All summaries below are done to the best of my abilities and are for the purpose of informing and not paskening. In all cases, a posek should be consulted.

Wednesday, January 26, 2011

Listening to Gentile music - Igrot Moshe Yoreh Deah 2:56

In this brief teshuva, Rav Moshe rules that it is forbidden to listen to non-Jewish religious music, even on the radio or a recording. This applies not only to current songs, but to ones from the past as well [ed. note - this can be an issue when taking music courses in college and Gregorian chants are part of the curriculum]. Even if the song uses psukim from Tehillim (or elsewhere in Tanach, e.g. The Hallelujah Chorus), it is forbidden. However, if the song is written and/or song by a non-Jew but has no religious purpose, then there is technically no prohibition.

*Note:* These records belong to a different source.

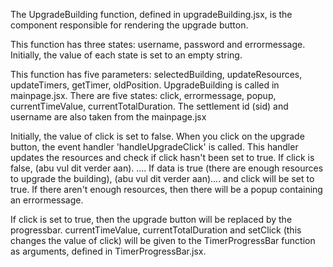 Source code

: The UpgradeBuilding function, defined in upgradeBuilding.jsx, is the component responsible for rendering the upgrade button.

This function has three states: username, password and errormessage. Initially, the value of each state is set to an empty string.

This function has five parameters: selectedBuilding, updateResources, updateTimers, getTimer, oldPosition. UpgradeBuilding is called in mainpage.jsx.
There are five states: click, errormessage, popup, currentTimeValue, currentTotalDuration. The settlement id (sid) and username are also taken from the mainpage.jsx

Initially, the value of click is set to false. When you click on the upgrade button, the event handler 'handleUpgradeClick' is called. This handler updates the resources and check if click hasn't been set to true.
If click is false, (abu vul dit verder aan).
....
If data is true (there are enough resources to upgrade the building), (abu vul dit verder aan).... and click will be set to true. If there aren't enough resources, then there will be a popup containing an errormessage.

If click is set to true, then the upgrade button will be replaced by the progressbar. currentTimeValue, currentTotalDuration and setClick (this changes the value of click) will be given to the
TimerProgressBar function as arguments, defined in TimerProgressBar.jsx. 
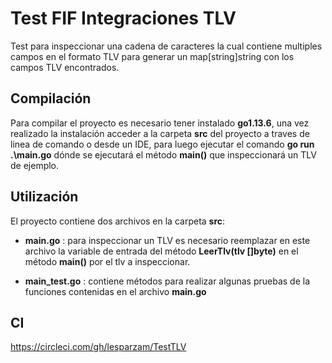 # Test FIF Integraciones TLV

Test para inspeccionar una cadena de caracteres la cual contiene multiples campos en el formato TLV para generar un map[string]string con los campos TLV encontrados.

## Compilación

Para compilar el proyecto es necesario tener instalado **go1.13.6**, una vez realizado la instalación  acceder a la carpeta **src** del proyecto a traves de linea de comando o desde un IDE, para luego ejecutar el comando **go run .\main.go** dónde se ejecutará el método **main()** que inspeccionará un TLV de ejemplo.

## Utilización

El proyecto contiene dos archivos en la carpeta **src**:

* **main.go** : para inspeccionar un TLV es necesario reemplazar en este archivo la variable de entrada del método **LeerTlv(tlv []byte)** en el método **main()** por el tlv a inspeccionar.

* **main_test.go** : contiene métodos para realizar algunas pruebas de la funciones contenidas en el archivo **main.go** 

## CI
https://circleci.com/gh/lesparzam/TestTLV

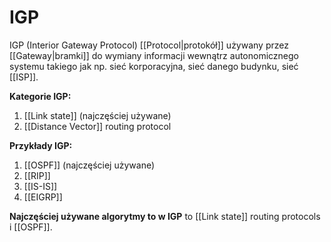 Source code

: # IGP
IGP (Interior Gateway Protocol) [[Protocol|protokół]] używany przez [[Gateway|bramki]] do wymiany informacji wewnątrz autonomicznego systemu takiego jak np. sieć korporacyjna, sieć danego budynku, sieć [[ISP]].

**Kategorie IGP:**
1. [[Link state]] (najczęściej używane)
2. [[Distance Vector]] routing protocol 

**Przykłady IGP:**
1. [[OSPF]] (najczęściej używane)
2. [[RIP]]
3. [[IS-IS]]
4. [[EIGRP]]

**Najczęściej używane algorytmy to w IGP** to [[Link state]] routing protocols i [[OSPF]].  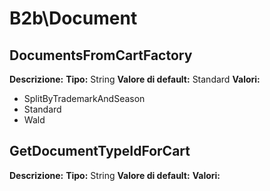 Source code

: # B2b\Document
DocumentsFromCartFactory 
----
**Descrizione:** 
**Tipo:** String
**Valore di default:** Standard
**Valori:**
* SplitByTrademarkAndSeason
* Standard
* Wald

GetDocumentTypeIdForCart 
----
**Descrizione:** 
**Tipo:** String
**Valore di default:** 
**Valori:**


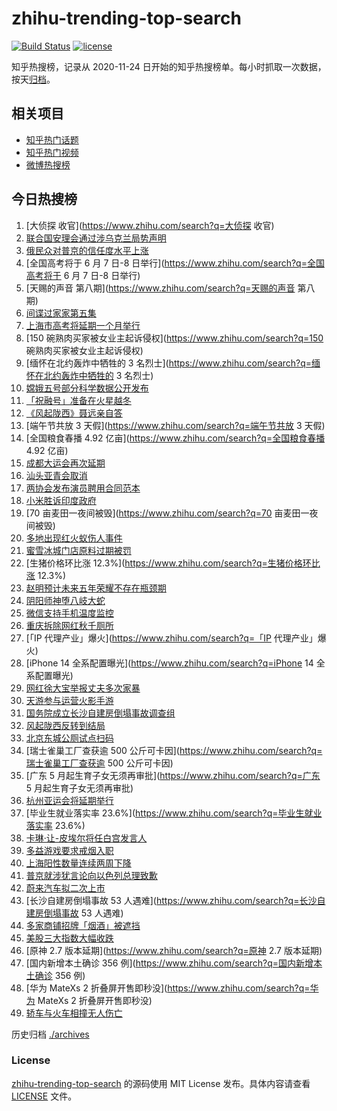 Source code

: # zhihu-trending-top-search

[![Build Status](https://github.com/justjavac/zhihu-trending-top-search/workflows/ci/badge.svg?branch=main)](https://github.com/justjavac/zhihu-trending-top-search/actions)
[![license](https://img.shields.io/github/license/justjavac/zhihu-trending-top-search)](https://github.com/justjavac/zhihu-trending-top-search/blob/main/LICENSE)

知乎热搜榜，记录从 2020-11-24 日开始的知乎热搜榜单。每小时抓取一次数据，按天[归档](./archives)。

## 相关项目

- [知乎热门话题](https://github.com/justjavac/zhihu-trending-hot-questions)
- [知乎热门视频](https://github.com/justjavac/zhihu-trending-hot-video)
- [微博热搜榜](https://github.com/justjavac/weibo-trending-hot-search)

## 今日热搜榜

<!-- BEGIN -->
<!-- 最后更新时间 Sun May 08 2022 18:09:15 GMT+0800 (China Standard Time) -->

1. [大侦探 收官](https://www.zhihu.com/search?q=大侦探 收官)
1. [联合国安理会通过涉乌克兰局势声明](https://www.zhihu.com/search?q=联合国安理会通过涉乌克兰局势声明)
1. [俄民众对普京的信任度水平上涨](https://www.zhihu.com/search?q=俄民众对普京的信任度水平上涨)
1. [全国高考将于 6 月 7 日-8 日举行](https://www.zhihu.com/search?q=全国高考将于 6 月 7 日-8 日举行)
1. [天赐的声音 第八期](https://www.zhihu.com/search?q=天赐的声音 第八期)
1. [间谍过家家第五集](https://www.zhihu.com/search?q=间谍过家家第五集)
1. [上海市高考将延期一个月举行](https://www.zhihu.com/search?q=上海市高考将延期一个月举行)
1. [150 碗熟肉买家被女业主起诉侵权](https://www.zhihu.com/search?q=150 碗熟肉买家被女业主起诉侵权)
1. [缅怀在北约轰炸中牺牲的 3 名烈士](https://www.zhihu.com/search?q=缅怀在北约轰炸中牺牲的 3 名烈士)
1. [嫦娥五号部分科学数据公开发布](https://www.zhihu.com/search?q=嫦娥五号部分科学数据公开发布)
1. [「祝融号」准备在火星越冬](https://www.zhihu.com/search?q=「祝融号」准备在火星越冬)
1. [《风起陇西》聂远亲自答](https://www.zhihu.com/search?q=《风起陇西》聂远亲自答)
1. [端午节共放 3 天假](https://www.zhihu.com/search?q=端午节共放 3 天假)
1. [全国粮食春播 4.92 亿亩](https://www.zhihu.com/search?q=全国粮食春播 4.92 亿亩)
1. [成都大运会再次延期](https://www.zhihu.com/search?q=成都大运会再次延期)
1. [汕头亚青会取消](https://www.zhihu.com/search?q=汕头亚青会取消)
1. [两协会发布演员聘用合同范本](https://www.zhihu.com/search?q=两协会发布演员聘用合同范本)
1. [小米胜诉印度政府](https://www.zhihu.com/search?q=小米胜诉印度政府)
1. [70 亩麦田一夜间被毁](https://www.zhihu.com/search?q=70 亩麦田一夜间被毁)
1. [多地出现红火蚁伤人事件](https://www.zhihu.com/search?q=多地出现红火蚁伤人事件)
1. [蜜雪冰城门店原料过期被罚](https://www.zhihu.com/search?q=蜜雪冰城门店原料过期被罚)
1. [生猪价格环比涨 12.3%](https://www.zhihu.com/search?q=生猪价格环比涨 12.3%)
1. [赵明预计未来五年荣耀不存在瓶颈期](https://www.zhihu.com/search?q=赵明预计未来五年荣耀不存在瓶颈期)
1. [阴阳师神堕八岐大蛇](https://www.zhihu.com/search?q=阴阳师神堕八岐大蛇)
1. [微信支持手机温度监控](https://www.zhihu.com/search?q=微信支持手机温度监控)
1. [重庆拆除网红秋千厕所](https://www.zhihu.com/search?q=重庆拆除网红秋千厕所)
1. [「IP 代理产业」爆火](https://www.zhihu.com/search?q=「IP 代理产业」爆火)
1. [iPhone 14 全系配置曝光](https://www.zhihu.com/search?q=iPhone 14 全系配置曝光)
1. [网红徐大宝举报丈夫多次家暴](https://www.zhihu.com/search?q=网红徐大宝举报丈夫多次家暴)
1. [天游参与运营火影手游](https://www.zhihu.com/search?q=天游参与运营火影手游)
1. [国务院成立长沙自建房倒塌事故调查组](https://www.zhihu.com/search?q=国务院成立长沙自建房倒塌事故调查组)
1. [风起陇西反转到结局](https://www.zhihu.com/search?q=风起陇西反转到结局)
1. [北京东城公厕试点扫码](https://www.zhihu.com/search?q=北京东城公厕试点扫码)
1. [瑞士雀巢工厂查获逾 500 公斤可卡因](https://www.zhihu.com/search?q=瑞士雀巢工厂查获逾 500 公斤可卡因)
1. [广东 5 月起生育子女无须再审批](https://www.zhihu.com/search?q=广东 5 月起生育子女无须再审批)
1. [杭州亚运会将延期举行](https://www.zhihu.com/search?q=杭州亚运会将延期举行)
1. [毕业生就业落实率 23.6%](https://www.zhihu.com/search?q=毕业生就业落实率 23.6%)
1. [卡琳·让-皮埃尔将任白宫发言人](https://www.zhihu.com/search?q=卡琳·让-皮埃尔将任白宫发言人)
1. [多益游戏要求戒烟入职](https://www.zhihu.com/search?q=多益游戏要求戒烟入职)
1. [上海阳性数量连续两周下降](https://www.zhihu.com/search?q=上海阳性数量连续两周下降)
1. [普京就涉犹言论向以色列总理致歉](https://www.zhihu.com/search?q=普京就涉犹言论向以色列总理致歉)
1. [蔚来汽车拟二次上市](https://www.zhihu.com/search?q=蔚来汽车拟二次上市)
1. [长沙自建房倒塌事故 53 人遇难](https://www.zhihu.com/search?q=长沙自建房倒塌事故 53 人遇难)
1. [多家商铺招牌「烟酒」被遮挡](https://www.zhihu.com/search?q=多家商铺招牌「烟酒」被遮挡)
1. [美股三大指数大幅收跌](https://www.zhihu.com/search?q=美股三大指数大幅收跌)
1. [原神 2.7 版本延期](https://www.zhihu.com/search?q=原神 2.7 版本延期)
1. [国内新增本土确诊 356 例](https://www.zhihu.com/search?q=国内新增本土确诊 356 例)
1. [华为 MateXs 2 折叠屏开售即秒没](https://www.zhihu.com/search?q=华为 MateXs 2 折叠屏开售即秒没)
1. [轿车与火车相撞无人伤亡](https://www.zhihu.com/search?q=轿车与火车相撞无人伤亡)

<!-- END -->

历史归档 [./archives](./archives)

### License

[zhihu-trending-top-search](https://github.com/justjavac/zhihu-trending-top-search)
的源码使用 MIT License 发布。具体内容请查看 [LICENSE](./LICENSE) 文件。
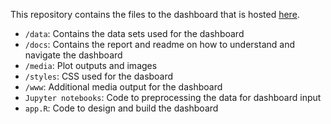 This repository contains the files to the dashboard that is hosted [here](https://niharika-chunduru.shinyapps.io/company-competitor-analysis/). 

+ `/data`: Contains the data sets used for the dashboard
+ `/docs`: Contains the report and readme on how to understand and navigate the dashboard
+ `/media`: Plot outputs and images
+ `/styles`: CSS used for the dasboard
+ `/www`: Additional media output for the dashboard
+ `Jupyter notebooks`: Code to preprocessing the data for dashboard input
+ `app.R`: Code to design and build the dashboard

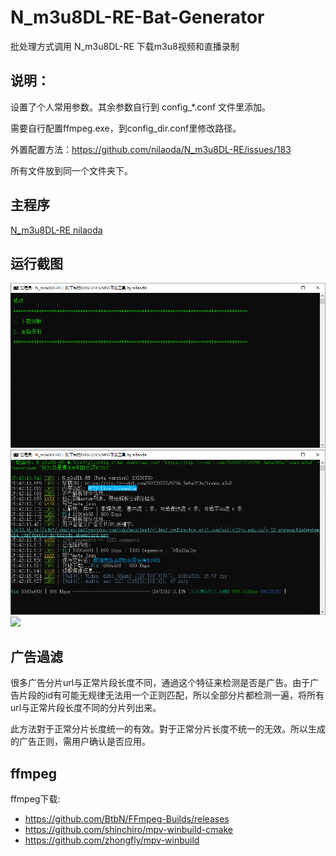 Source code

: # N_m3u8DL-RE-Bat-Generator
批处理方式调用 N_m3u8DL-RE 下载m3u8视频和直播录制

## 说明：

设置了个人常用参数。其余参数自行到 config_*.conf 文件里添加。

需要自行配置ffmpeg.exe，到config_dir.conf里修改路径。

外置配置方法：https://github.com/nilaoda/N_m3u8DL-RE/issues/183

所有文件放到同一个文件夹下。

## 主程序
[N_m3u8DL-RE nilaoda](https://github.com/nilaoda/N_m3u8DL-RE)

## 运行截图
<img width="650" src="img/1.png">

<img width="650" src="img/2.png">

<img width="650" src="img/3.png">

## 广告過滤

很多广告分片url与正常片段长度不同，通過这个特征来检测是否是广告。由于广告片段的id有可能无规律无法用一个正则匹配，所以全部分片都检测一遍，将所有url与正常片段长度不同的分片列出来。

此方法對于正常分片长度统一的有效。對于正常分片长度不统一的无效。所以生成的广告正则，需用户确认是否应用。

## ffmpeg

ffmpeg下载:
 - https://github.com/BtbN/FFmpeg-Builds/releases
 - https://github.com/shinchiro/mpv-winbuild-cmake
 - https://github.com/zhongfly/mpv-winbuild
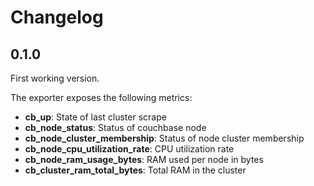 Changelog
=========

0.1.0
-----

First working version.

The exporter exposes the following metrics:

- **cb_up**: State of last cluster scrape
- **cb_node_status**: Status of couchbase node
- **cb_node_cluster_membership**: Status of node cluster membership
- **cb_node_cpu_utilization_rate**: CPU utilization rate
- **cb_node_ram_usage_bytes**: RAM used per node in bytes
- **cb_cluster_ram_total_bytes**: Total RAM in the cluster
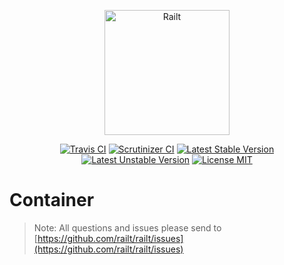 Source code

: <p align="center">
    <img src="https://railt.org/images/logo-dark.svg" width="200" alt="Railt" />
</p>

<p align="center">
    <a href="https://travis-ci.org/railt/container"><img src="https://travis-ci.org/railt/container.svg?branch=1.4.x" alt="Travis CI" /></a>
    <a href="https://scrutinizer-ci.com/g/railt/container/?branch=1.4.x"><img src="https://scrutinizer-ci.com/g/railt/container/badges/quality-score.png?b=1.4.x" alt="Scrutinizer CI" /></a>
    <a href="https://packagist.org/packages/railt/container"><img src="https://poser.pugx.org/railt/container/version" alt="Latest Stable Version"></a>
    <a href="https://packagist.org/packages/railt/container"><img src="https://poser.pugx.org/railt/container/v/unstable" alt="Latest Unstable Version"></a>
    <a href="https://raw.githubusercontent.com/railt/container/master/LICENSE"><img src="https://poser.pugx.org/railt/container/license" alt="License MIT"></a>
</p>

# Container

> Note: All questions and issues please send 
to [https://github.com/railt/railt/issues](https://github.com/railt/railt/issues)


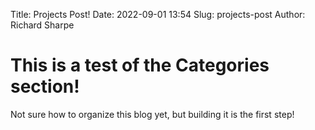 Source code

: Title: Projects Post!
Date: 2022-09-01 13:54
Slug: projects-post
Author: Richard Sharpe

# This is a test of the Categories section!

Not sure how to organize this blog yet, but building it is the first step!
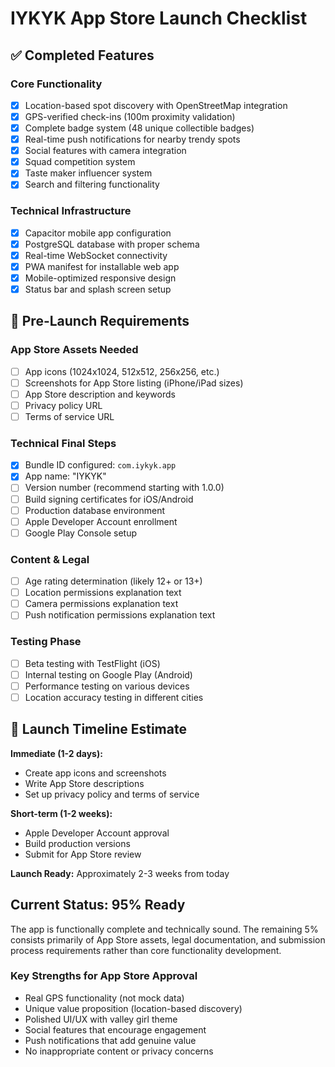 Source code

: # IYKYK App Store Launch Checklist

## ✅ Completed Features

### Core Functionality
- [x] Location-based spot discovery with OpenStreetMap integration
- [x] GPS-verified check-ins (100m proximity validation)
- [x] Complete badge system (48 unique collectible badges)
- [x] Real-time push notifications for nearby trendy spots
- [x] Social features with camera integration
- [x] Squad competition system
- [x] Taste maker influencer system
- [x] Search and filtering functionality

### Technical Infrastructure
- [x] Capacitor mobile app configuration
- [x] PostgreSQL database with proper schema
- [x] Real-time WebSocket connectivity
- [x] PWA manifest for installable web app
- [x] Mobile-optimized responsive design
- [x] Status bar and splash screen setup

## 🔧 Pre-Launch Requirements

### App Store Assets Needed
- [ ] App icons (1024x1024, 512x512, 256x256, etc.)
- [ ] Screenshots for App Store listing (iPhone/iPad sizes)
- [ ] App Store description and keywords
- [ ] Privacy policy URL
- [ ] Terms of service URL

### Technical Final Steps
- [x] Bundle ID configured: `com.iykyk.app`
- [x] App name: "IYKYK"
- [ ] Version number (recommend starting with 1.0.0)
- [ ] Build signing certificates for iOS/Android
- [ ] Production database environment
- [ ] Apple Developer Account enrollment
- [ ] Google Play Console setup

### Content & Legal
- [ ] Age rating determination (likely 12+ or 13+)
- [ ] Location permissions explanation text
- [ ] Camera permissions explanation text
- [ ] Push notification permissions explanation text

### Testing Phase
- [ ] Beta testing with TestFlight (iOS)
- [ ] Internal testing on Google Play (Android)
- [ ] Performance testing on various devices
- [ ] Location accuracy testing in different cities

## 🚀 Launch Timeline Estimate

**Immediate (1-2 days):**
- Create app icons and screenshots
- Write App Store descriptions
- Set up privacy policy and terms of service

**Short-term (1-2 weeks):**
- Apple Developer Account approval
- Build production versions
- Submit for App Store review

**Launch Ready:** Approximately 2-3 weeks from today

## Current Status: 95% Ready

The app is functionally complete and technically sound. The remaining 5% consists primarily of App Store assets, legal documentation, and submission process requirements rather than core functionality development.

### Key Strengths for App Store Approval
- Real GPS functionality (not mock data)
- Unique value proposition (location-based discovery)
- Polished UI/UX with valley girl theme
- Social features that encourage engagement
- Push notifications that add genuine value
- No inappropriate content or privacy concerns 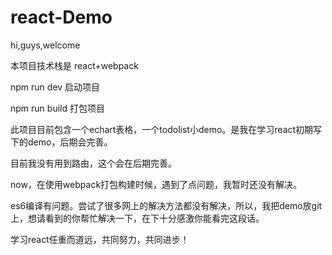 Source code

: # react-Demo

hi,guys,welcome

本项目技术栈是 react+webpack

npm run dev 启动项目

npm run build 打包项目

此项目目前包含一个echart表格，一个todolist小demo。是我在学习react初期写下的demo，后期会完善。

目前我没有用到路由，这个会在后期完善。

now，在使用webpack打包构建时候，遇到了点问题，我暂时还没有解决。

es6编译有问题。尝试了很多网上的解决方法都没有解决，所以，我把demo放git上，想请看到的你帮忙解决一下，在下十分感激你能看完这段话。

学习react任重而道远，共同努力，共同进步！

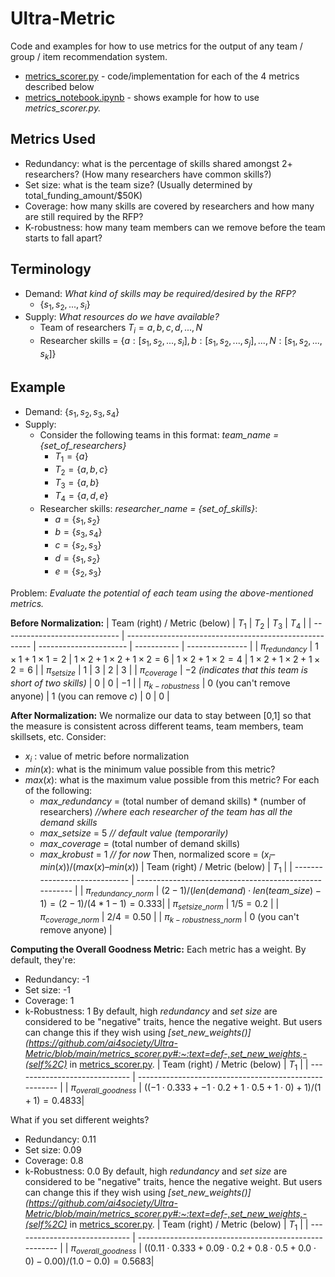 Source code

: # Ultra-Metric
Code and examples for how to use metrics for the output of any team / group / item recommendation system.
- [metrics_scorer.py](https://github.com/ai4society/Ultra-Metric/blob/main/metrics_scorer.py) - code/implementation for each of the 4 metrics described below
- [metrics_notebook.ipynb](https://github.com/ai4society/Ultra-Metric/blob/main/metrics_notebook.ipynb) - shows example for how to use *metrics_scorer.py.*

## Metrics Used
- Redundancy: what is the percentage of skills shared amongst 2+ researchers? (How many researchers have common skills?)
- Set size: what is the team size? (Usually determined by total_funding_amount/$50K)
- Coverage: how many skills are covered by researchers and how many are still required by the RFP?
- K-robustness: how many team members can we remove before the team starts to fall apart?

## Terminology

- Demand: *What kind of skills may be required/desired by the RFP?*
	- $\{ s_1, s_2, ..., s_i \}$
- Supply: *What resources do we have available?*
	- Team of researchers $T_i = {a, b, c, d, ..., N}$
	- Researcher skills = $\{a: [s_1, s_2, ..., s_i], b: [s_1, s_2, ..., s_j], ..., N: [s_1, s_2, ..., s_k]\}$

## Example

- Demand: $\{s_1, s_2, s_3, s_4\}$
- Supply:
	- Consider the following teams in this format: *team_name = {set_of_researchers}*
		- $T_1 = \{a\}$
		- $T_2 = \{a, b, c\}$
		- $T_3 = \{a, b\}$
		- $T_4 = \{a, d, e\}$
	- Researcher skills: *researcher_name = {set_of_skills}*:
		- $a = \{s_1, s_2\}$
		- $b = \{s_3, s_4\}$
		- $c = \{s_2, s_3\}$
		- $d = \{s_1, s_2\}$
		- $e = \{s_2, s_3\}$

Problem: *Evaluate the potential of each team using the above-mentioned metrics.*

**Before Normalization:**
| Team (right) / Metric (below) | $T_1$                                                     | $T_2$                     | $T_3$          | $T_4$              |
| ----------------------------- | ------------------------------------------------------ | ---------------------- | ----------- | --------------- |
| $π_{redundancy}$              | $1\times1+1\times1=2$                                            | $1\times2+1\times2+1\times2=6$        | $1\times2+1\times2=4$ | $1\times2+1\times2+1\times2=6$ |
| $π_{setsize}$                 | $1$                                                      | $3$                      | $2$           | $3$               |
| $π_{coverage}$                | $-2$ *(indicates that this team is short of two skills)* | $0$                      | $0$           | $-1$              |
| $π_{k-robustness}$            | $0$ (you can't remove anyone)                            | $1$ (you can remove *c*) | $0$           | $0$                |

**After Normalization:**
We normalize our data to stay between [0,1] so that the measure is consistent across different teams, team members, team skillsets, etc. Consider:
- $x_i$ : value of metric before normalization
- $min(x)$: what is the minimum value possible from this metric?
- $max(x)$: what is the maximum value possible from this metric? For each of the following:
	- $max\_redundancy$ = (total number of demand skills) * (number of researchers)              *//where each researcher of the team has all the demand skills*  
	- $max\_setsize$ = 5                 *// default value (temporarily)*
	- $max\_coverage$ = (total number of demand skills)
	- $max\_krobust$ = 1               *// for now*
Then, normalized score = $(x_i – min(x)) / (max(x) – min(x))$
| Team (right) / Metric (below) | $T_1$                                                     | 
| ----------------------------- | ------------------------------------------------------ | 
| $π_{redundancy\_norm}$              | $(2-1)/(len(demand)\cdot len(team\_size) -1) = (2-1)/(4*1-1) = 0.333$| 
| $π_{setsize\_norm}$                 | $1/5 = 0.2$                                                      | 
| $π_{coverage\_norm}$                | $2/4 = 0.50$ |
| $π_{k-robustness\_norm}$            | $0$ (you can't remove anyone)                            |

**Computing the Overall Goodness Metric:**
Each metric has a weight. By default, they're:
- Redundancy: -1
- Set size: -1
- Coverage: 1
- k-Robustness: 1
By default, high *redundancy* and *set size* are considered to be "negative" traits, hence the negative weight. But users can change this if they wish using *[set_new_weights()](https://github.com/ai4society/Ultra-Metric/blob/main/metrics_scorer.py#:~:text=def-,set_new_weights,-(self%2C)* in [metrics_scorer.py](https://github.com/ai4society/Ultra-Metric/blob/main/metrics_scorer.py).
| Team (right) / Metric (below) | $T_1$                                                     | 
| ----------------------------- | ------------------------------------------------------ | 
| $π_{overall\_goodness}$              | $((-1\cdot0.333 + -1\cdot0.2 + 1\cdot0.5 + 1\cdot0)+1)/(1+1)=0.4833$| 

What if you set different weights?
- Redundancy: 0.11
- Set size: 0.09
- Coverage: 0.8
- k-Robustness: 0.0
By default, high *redundancy* and *set size* are considered to be "negative" traits, hence the negative weight. But users can change this if they wish using *[set_new_weights()](https://github.com/ai4society/Ultra-Metric/blob/main/metrics_scorer.py#:~:text=def-,set_new_weights,-(self%2C)* in [metrics_scorer.py](https://github.com/ai4society/Ultra-Metric/blob/main/metrics_scorer.py).
| Team (right) / Metric (below) | $T_1$                                                     | 
| ----------------------------- | ------------------------------------------------------ | 
| $π_{overall\_goodness}$              | $((0.11\cdot0.333 + 0.09\cdot0.2 + 0.8\cdot0.5 + 0.0\cdot0)-0.00)/(1.0-0.0)=0.5683$| 
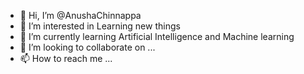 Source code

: - 👋 Hi, I’m @AnushaChinnappa
- 👀 I’m interested in Learning new things
- 🌱 I’m currently learning Artificial Intelligence and Machine learning
- 💞️ I’m looking to collaborate on ...
- 📫 How to reach me ...

<!---
AnushaChinnappa/AnushaChinnappa is a ✨ special ✨ repository because its `README.md` (this file) appears on your GitHub profile.
You can click the Preview link to take a look at your changes.
--->
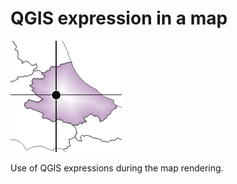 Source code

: # QGIS expression in a map

![Screenshot](expression_map.qgs.jpg)

Use of QGIS expressions during the map rendering.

Rav Moshe considers the case of Acheir, who the Gemara claims left Jewish religious life as a result of his constantly singing Greek songs. After some discussion as to whether this could really be the reason that he abandoned his religious life, Rav Moshe cites the Maharsha who says that he was singing songs that had connections to idolatry that led him to heresy. Rav Moshe also notes that a potential issue is the mentioning of the names of other gods, as that would violate the prohibition of ושם אלהים אחרים...לא ישמע על פיך.

[ed. - Does that last point present a problem from songs such as "Let it Be" or "Walking in Memphis"? Discuss.]

3 comments:

Anonymous said...

Interesting Teshuva. One pt: I assume that things which contain explicit sexual content would be forbidden from a "lo sasuru" standpoint. As we know that one is not allowed to engage in hirhurei issur, thus listening to a song which contains such material would seem to be on the borderline of forbidden....thoughts?

YD said...

I assume Let it Be and Walking in Memphis would certainly be okay, because they simply mention Christian religious figures. But what about a song like "My Sweet Lord" or "spirit in the Sky" that are not used in religious practice, but are praising Jesus as well.

Anonymous said...

Just to pick a nit here, "Let It Be" refers to 'Mother Mary'... who was Paul McCartney's mother who died when he was young, not necessarily the religious figure.